Series involving central binomial coefficients and harmonic numbers of order 2

Abstract: We derive modular parametrizations for certain infinite series whose summands involve central binomial coefficients and second-order harmonic numbers. When the rates of convergence are certain rational numbers, modularity allows us to reduce the corresponding series to special values of the Dirichlet $L$-values.

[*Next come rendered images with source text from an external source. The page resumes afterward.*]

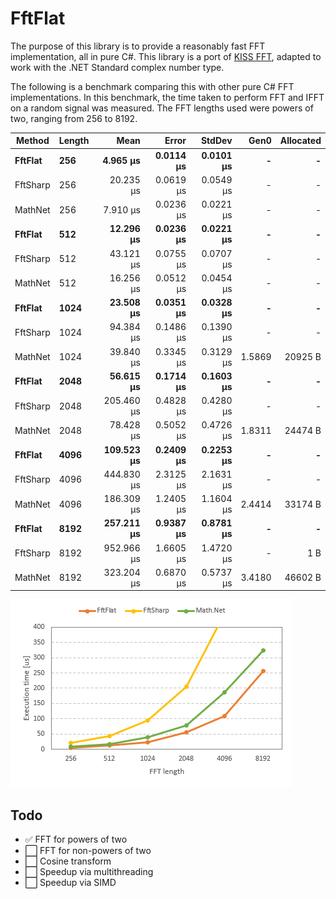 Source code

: # FftFlat

The purpose of this library is to provide a reasonably fast FFT implementation, all in pure C#.
This library is a port of [KISS FFT](https://github.com/mborgerding/kissfft), adapted to work with the .NET Standard complex number type.



The following is a benchmark comparing this with other pure C# FFT implementations. In this benchmark, the time taken to perform FFT and IFFT on a random signal was measured. The FFT lengths used were powers of two, ranging from 256 to 8192.



| Method   | Length | Mean       | Error     | StdDev    | Gen0   | Allocated |
|--------- |------- |-----------:|----------:|----------:|-------:|----------:|
| **FftFlat**  | **256**    |   **4.965 μs** | **0.0114 μs** | **0.0101 μs** |      **-** |         **-** |
| FftSharp | 256    |  20.235 μs | 0.0619 μs | 0.0549 μs |      - |         - |
| MathNet  | 256    |   7.910 μs | 0.0236 μs | 0.0221 μs |      - |         - |
| **FftFlat**  | **512**    |  **12.296 μs** | **0.0236 μs** | **0.0221 μs** |      **-** |         **-** |
| FftSharp | 512    |  43.121 μs | 0.0755 μs | 0.0707 μs |      - |         - |
| MathNet  | 512    |  16.256 μs | 0.0512 μs | 0.0454 μs |      - |         - |
| **FftFlat**  | **1024**   |  **23.508 μs** | **0.0351 μs** | **0.0328 μs** |      **-** |         **-** |
| FftSharp | 1024   |  94.384 μs | 0.1486 μs | 0.1390 μs |      - |         - |
| MathNet  | 1024   |  39.840 μs | 0.3345 μs | 0.3129 μs | 1.5869 |   20925 B |
| **FftFlat**  | **2048**   |  **56.615 μs** | **0.1714 μs** | **0.1603 μs** |      **-** |         **-** |
| FftSharp | 2048   | 205.460 μs | 0.4828 μs | 0.4280 μs |      - |         - |
| MathNet  | 2048   |  78.428 μs | 0.5052 μs | 0.4726 μs | 1.8311 |   24474 B |
| **FftFlat**  | **4096**   | **109.523 μs** | **0.2409 μs** | **0.2253 μs** |      **-** |         **-** |
| FftSharp | 4096   | 444.830 μs | 2.3125 μs | 2.1631 μs |      - |         - |
| MathNet  | 4096   | 186.309 μs | 1.2405 μs | 1.1604 μs | 2.4414 |   33174 B |
| **FftFlat**  | **8192**   | **257.211 μs** | **0.9387 μs** | **0.8781 μs** |      **-** |         **-** |
| FftSharp | 8192   | 952.966 μs | 1.6605 μs | 1.4720 μs |      - |       1 B |
| MathNet  | 8192   | 323.204 μs | 0.6870 μs | 0.5737 μs | 3.4180 |   46602 B |



![Plot of the table above.](plot.png)



## Todo

* ✅ FFT for powers of two
* ⬜ FFT for non-powers of two
* ⬜ Cosine transform
* ⬜ Speedup via multithreading
* ⬜ Speedup via SIMD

For example, we establish the following identity that has been recently conjectured by Sun:[\sum_{k=0}^\infty\binom{2k}{k}^3\left[ \mathsf H_{2k}^{(2)}-\frac{25}{92}\mathsf H_{ k}^{(2)} +\frac{735L_{-7}(2)-86π^{2}}{1104}\right]\frac{1}{4096^{k}}=0,] where $ \mathsf H^{(2)}_k:= \sum_{0<j\leq k}\frac{1}{j^2}$ and $ L_{-7}(2):= \sum_{n=1}^\infty\left(\frac{-7}{n}\right)\frac{1}{n^2}=\frac{1}{1^2}+\frac{1}{2^2}-\frac{1}{3^2}+\frac{1}{4^{2}}-\frac{1}{5^{2}}-\frac{1}{6^{2}}+\frac{1}{8^{2}}+\cdots $.